Problem statement:
Each line in the entries that has the word "model" has to be copied.

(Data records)
━━━━━━━━━━━━━━━━━━━━━━━━━━━━━━

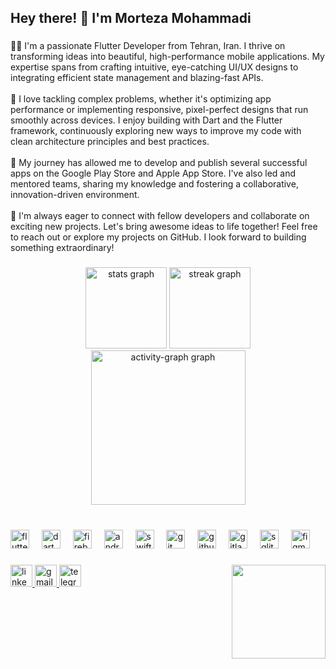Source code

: <h2 align="left">Hey there! 👋 I'm Morteza Mohammadi</h2>

###

<p align="left">👨‍💻 I'm a passionate Flutter Developer from Tehran, Iran. I thrive on transforming ideas into beautiful, high-performance mobile applications. My expertise spans from crafting intuitive, eye-catching UI/UX designs to integrating efficient state management and blazing-fast APIs.<br><br>🚀 I love tackling complex problems, whether it's optimizing app performance or implementing responsive, pixel-perfect designs that run smoothly across devices. I enjoy building with Dart and the Flutter framework, continuously exploring new ways to improve my code with clean architecture principles and best practices.<br><br>🌟 My journey has allowed me to develop and publish several successful apps on the Google Play Store and Apple App Store. I've also led and mentored teams, sharing my knowledge and fostering a collaborative, innovation-driven environment.<br><br>💬 I'm always eager to connect with fellow developers and collaborate on exciting new projects. Let's bring awesome ideas to life together! Feel free to reach out or explore my projects on GitHub. I look forward to building something extraordinary!</p>

###

<div align="center">
  <img src="https://github-readme-stats.vercel.app/api?username=mehrzut&hide_title=true&hide_rank=false&show_icons=true&include_all_commits=true&count_private=true&disable_animations=false&theme=chartreuse-dark&locale=en&hide_border=true" height="130" alt="stats graph"  />
  <img src="https://streak-stats.demolab.com?user=mehrzut&locale=en&mode=daily&theme=chartreuse-dark&hide_border=true&border_radius=5&date_format=j%20M%5B%20Y%5D" height="130" alt="streak graph"  />
  <img src="https://github-readme-activity-graph.vercel.app/graph?username=mehrzut&theme=high-contrast&hide_border=true&radius=5&line=7FFF00&point=7FFF00&area=true&hide_title=true" height="247" alt="activity-graph graph"  />
</div>

###

<br clear="both">

<div align="left">
  <img src="https://cdn.jsdelivr.net/gh/devicons/devicon/icons/flutter/flutter-original.svg" height="30" alt="flutter logo"  />
  <img width="12" />
  <img src="https://cdn.jsdelivr.net/gh/devicons/devicon/icons/dart/dart-original.svg" height="30" alt="dart logo"  />
  <img width="12" />
  <img src="https://cdn.jsdelivr.net/gh/devicons/devicon/icons/firebase/firebase-plain.svg" height="30" alt="firebase logo"  />
  <img width="12" />
  <img src="https://cdn.jsdelivr.net/gh/devicons/devicon/icons/android/android-original.svg" height="30" alt="android logo"  />
  <img width="12" />
  <img src="https://cdn.jsdelivr.net/gh/devicons/devicon/icons/swift/swift-original.svg" height="30" alt="swift logo"  />
  <img width="12" />
  <img src="https://cdn.jsdelivr.net/gh/devicons/devicon/icons/git/git-original.svg" height="30" alt="git logo"  />
  <img width="12" />
  <img src="https://cdn.jsdelivr.net/gh/devicons/devicon/icons/github/github-original.svg" height="30" alt="github logo"  />
  <img width="12" />
  <img src="https://cdn.jsdelivr.net/gh/devicons/devicon/icons/gitlab/gitlab-original.svg" height="30" alt="gitlab logo"  />
  <img width="12" />
  <img src="https://cdn.jsdelivr.net/gh/devicons/devicon/icons/sqlite/sqlite-original.svg" height="30" alt="sqlite logo"  />
  <img width="12" />
  <img src="https://cdn.jsdelivr.net/gh/devicons/devicon/icons/figma/figma-original.svg" height="30" alt="figma logo"  />
</div>

###

<img align="right" height="150" src="https://i.giphy.com/media/v1.Y2lkPTc5MGI3NjExaG1iYnI3Nnh6bnhtZjg5MGRyZHJrZXE1bHNsdXVhZXRwdTVya2lpbiZlcD12MV9pbnRlcm5hbF9naWZfYnlfaWQmY3Q9Zw/cXblnKXr2BQOaYnTni/giphy.gif"  />

###

<div align="left">
  <a href="https://www.linkedin.com/in/morteza-mohammadi1/" target="_blank">
    <img src="https://img.shields.io/static/v1?message=LinkedIn&logo=linkedin&label=&color=ffffff&logoColor=0077B5&labelColor=ffffff&style=for-the-badge" height="35" alt="linkedin logo"  />
  </a>
  <a href="mailto:mhrzd.dev@gmail.com" target="_blank">
    <img src="https://img.shields.io/static/v1?message=Gmail&logo=gmail&label=&color=ffffff&logoColor=D14836&labelColor=ffffff&style=for-the-badge" height="35" alt="gmail logo"  />
  </a>
  <a href="https://t.me/mehrzut" target="_blank">
    <img src="https://img.shields.io/static/v1?message=Telegram&logo=telegram&label=&color=ffffff&logoColor=2CA5E0&labelColor=ffffff&style=for-the-badge" height="35" alt="telegram logo"  />
  </a>
</div>

###
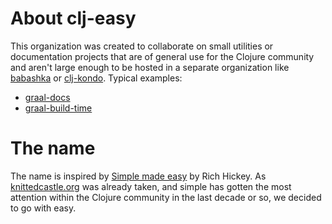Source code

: # About clj-easy

This organization was created to collaborate on small utilities or documentation
projects that are of general use for the Clojure community and aren't large
enough to be hosted in a separate organization like
[babashka](https://github.com/babashka/babashka) or
[clj-kondo](https://github.com/clj-kondo/clj-kondo). Typical examples:

- [graal-docs](https://github.com/clj-easy/graal-docs)
- [graal-build-time](https://github.com/clj-easy/graal-build-time)

# The name

The name is inspired by [Simple made easy](https://youtu.be/SxdOUGdseq4) by Rich
Hickey. As [knittedcastle.org](https://knittedcastle.org) was already taken, and
simple has gotten the most attention within the Clojure community in the last
decade or so, we decided to go with easy.
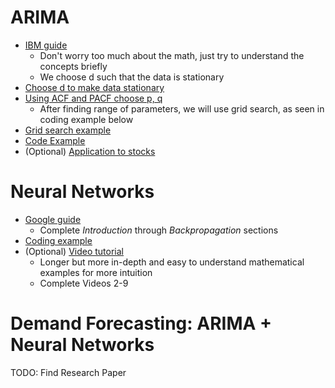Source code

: # ARIMA
* [IBM guide](https://www.ibm.com/think/topics/arima-model)
  * Don't worry too much about the math, just try to understand the concepts briefly
  * We choose d such that the data is stationary
* [Choose d to make data stationary](https://youtu.be/UzlDXFJZpZc?si=B1tt0NAxl7z_IJsP)
* [Using ACF and PACF choose p, q](https://youtu.be/ZTm8PJdFS-4?si=sSOQFcoblunkpH0_)
  * After finding range of parameters, we will use grid search, as seen in coding example below
* [Grid search example](https://www.influxdata.com/blog/python-ARIMA-tutorial-influxDB/#heading1)
* [Code Example](https://www.projectpro.io/article/how-to-build-arima-model-in-python/544)
* (Optional) [Application to stocks](https://www.investopedia.com/terms/a/autoregressive-integrated-moving-average-arima.asp)

# Neural Networks
* [Google guide](https://developers.google.com/machine-learning/crash-course/neural-networks)
  * Complete *Introduction* through *Backpropagation* sections
* [Coding example](https://www.geeksforgeeks.org/artificial-neural-network-in-tensorflow/)
* (Optional) [Video tutorial](https://www.youtube.com/watch?v=CqOfi41LfDw&list=PLblh5JKOoLUIxGDQs4LFFD--41Vzf-ME1&index=2&ab_channel=StatQuestwithJoshStarmer)
  * Longer but more in-depth and easy to understand mathematical examples for more intuition
  * Complete Videos 2-9

# Demand Forecasting: ARIMA + Neural Networks
TODO: Find Research Paper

━━━━━━━━━━━━━━━━━━━━━━━━━━━━━━

Reply:
* [IBM guide](https://www.ibm.com/think/topics/arima-model)
* [Code Example](https://www.projectpro.io/article/how-to-build-arima-model-in-python/544)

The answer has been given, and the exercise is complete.